The Healthyish Guide to Your 30s

Our best advice for how to cook, shop, date, and generally survive your best (or maybe worst?) decade yet.

Every time I sat down to write this introduction, I laughed. Me? Introduce the Healthyish Guide to Your 30s? I’m less than a third of the way into this weird, wild decade, and my life feels like barely contained chaos. At least I'm not alone: A lot of my thirtysomething friends feel the same, whether they’re single or coupled or otherwise, with a six-figure salary or $600 in the bank, two kids or two dead houseplants. It’s like we all heaved a sigh of relief at the end of our 20s, only to realize with horror that the next decade wasn’t going to be any easier, and actually, in some ways, it was going to be harder. Sure, we may know ourselves better and all that stuff we tell ourselves, but everything around us is going to keep changing—we’re going to keep changing—and are we always going to feel like we're just catching up?
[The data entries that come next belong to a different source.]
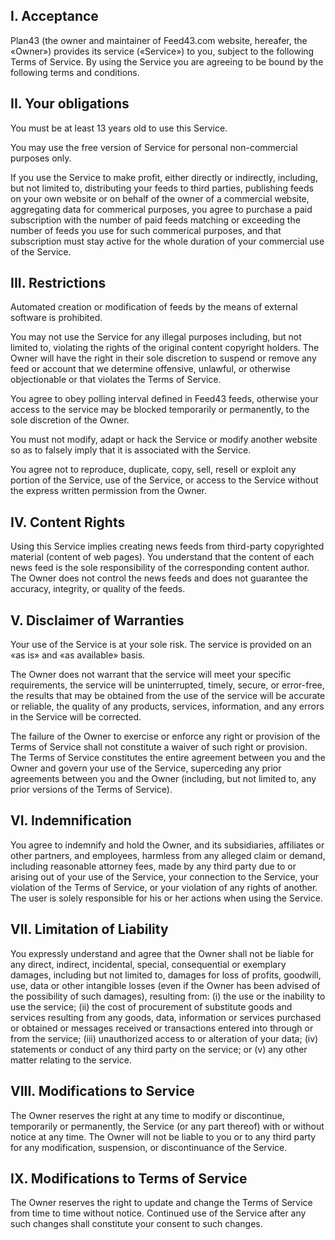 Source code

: I. Acceptance
-------------

Plan43 (the owner and maintainer of Feed43.com website, hereafer, the «Owner») provides its service («Service») to you, subject to the following Terms of Service. By using the Service you are agreeing to be bound by the following terms and conditions.

II. Your obligations
--------------------

You must be at least 13 years old to use this Service.

You may use the free version of Service for personal non-commercial purposes only.

If you use the Service to make profit, either directly or indirectly, including, but not limited to, distributing your feeds to third parties, publishing feeds on your own website or on behalf of the owner of a commercial website, aggregating data for commerical purposes, you agree to purchase a paid subscription with the number of paid feeds matching or exceeding the number of feeds you use for such commerical purposes, and that subscription must stay active for the whole duration of your commercial use of the Service.

III. Restrictions
-----------------

Automated creation or modification of feeds by the means of external software is prohibited.

You may not use the Service for any illegal purposes including, but not limited to, violating the rights of the original content copyright holders. The Owner will have the right in their sole discretion to suspend or remove any feed or account that we determine offensive, unlawful, or otherwise objectionable or that violates the Terms of Service.

You agree to obey polling interval defined in Feed43 feeds, otherwise your access to the service may be blocked temporarily or permanently, to the sole discretion of the Owner.

You must not modify, adapt or hack the Service or modify another website so as to falsely imply that it is associated with the Service.

You agree not to reproduce, duplicate, copy, sell, resell or exploit any portion of the Service, use of the Service, or access to the Service without the express written permission from the Owner.

IV. Content Rights
------------------

Using this Service implies creating news feeds from third-party copyrighted material (content of web pages). You understand that the content of each news feed is the sole responsibility of the corresponding content author. The Owner does not control the news feeds and does not guarantee the accuracy, integrity, or quality of the feeds.

V. Disclaimer of Warranties
---------------------------

Your use of the Service is at your sole risk. The service is provided on an «as is» and «as available» basis.

The Owner does not warrant that the service will meet your specific requirements, the service will be uninterrupted, timely, secure, or error-free, the results that may be obtained from the use of the service will be accurate or reliable, the quality of any products, services, information, and any errors in the Service will be corrected.

The failure of the Owner to exercise or enforce any right or provision of the Terms of Service shall not constitute a waiver of such right or provision. The Terms of Service constitutes the entire agreement between you and the Owner and govern your use of the Service, superceding any prior agreements between you and the Owner (including, but not limited to, any prior versions of the Terms of Service).

VI. Indemnification
-------------------

You agree to indemnify and hold the Owner, and its subsidiaries, affiliates or other partners, and employees, harmless from any alleged claim or demand, including reasonable attorney fees, made by any third party due to or arising out of your use of the Service, your connection to the Service, your violation of the Terms of Service, or your violation of any rights of another. The user is solely responsible for his or her actions when using the Service.

VII. Limitation of Liability
----------------------------

You expressly understand and agree that the Owner shall not be liable for any direct, indirect, incidental, special, consequential or exemplary damages, including but not limited to, damages for loss of profits, goodwill, use, data or other intangible losses (even if the Owner has been advised of the possibility of such damages), resulting from: (i) the use or the inability to use the service; (ii) the cost of procurement of substitute goods and services resulting from any goods, data, information or services purchased or obtained or messages received or transactions entered into through or from the service; (iii) unauthorized access to or alteration of your data; (iv) statements or conduct of any third party on the service; or (v) any other matter relating to the service.

VIII. Modifications to Service
------------------------------

The Owner reserves the right at any time to modify or discontinue, temporarily or permanently, the Service (or any part thereof) with or without notice at any time. The Owner will not be liable to you or to any third party for any modification, suspension, or discontinuance of the Service.

IX. Modifications to Terms of Service
-------------------------------------

The Owner reserves the right to update and change the Terms of Service from time to time without notice. Continued use of the Service after any such changes shall constitute your consent to such changes.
I thought 32 would be the year that everything fell into place, because, well, things were falling into place. Ever since I turned 30, I’d felt a sort of settling happening, which seemed right according to societal expectations and most rom coms. I loved my job, my partner, my best friends, and I loved New York. I ran my first 10K on my birthday, a longtime goal. I finally figured out how to like my hair, not to mention the rest of my body. I discovered Crest White Strips! For the first time in my life, I had enough money to not have to worry every week of every month. The rest of the decade stretched ahead, a road paved with possibility and good hair days, and I thought I saw where it would lead.

You know what happens next. Okay, it didn’t all go wrong. And not so much “wrong” as very much not the way I expected. Six months after my 32nd birthday, I’d lost two best friends to jobs in other cities, my relationship fell out from under me, I got a back injury from running, had a bad health scare, and—after an expensive move—found myself back in a financial hole.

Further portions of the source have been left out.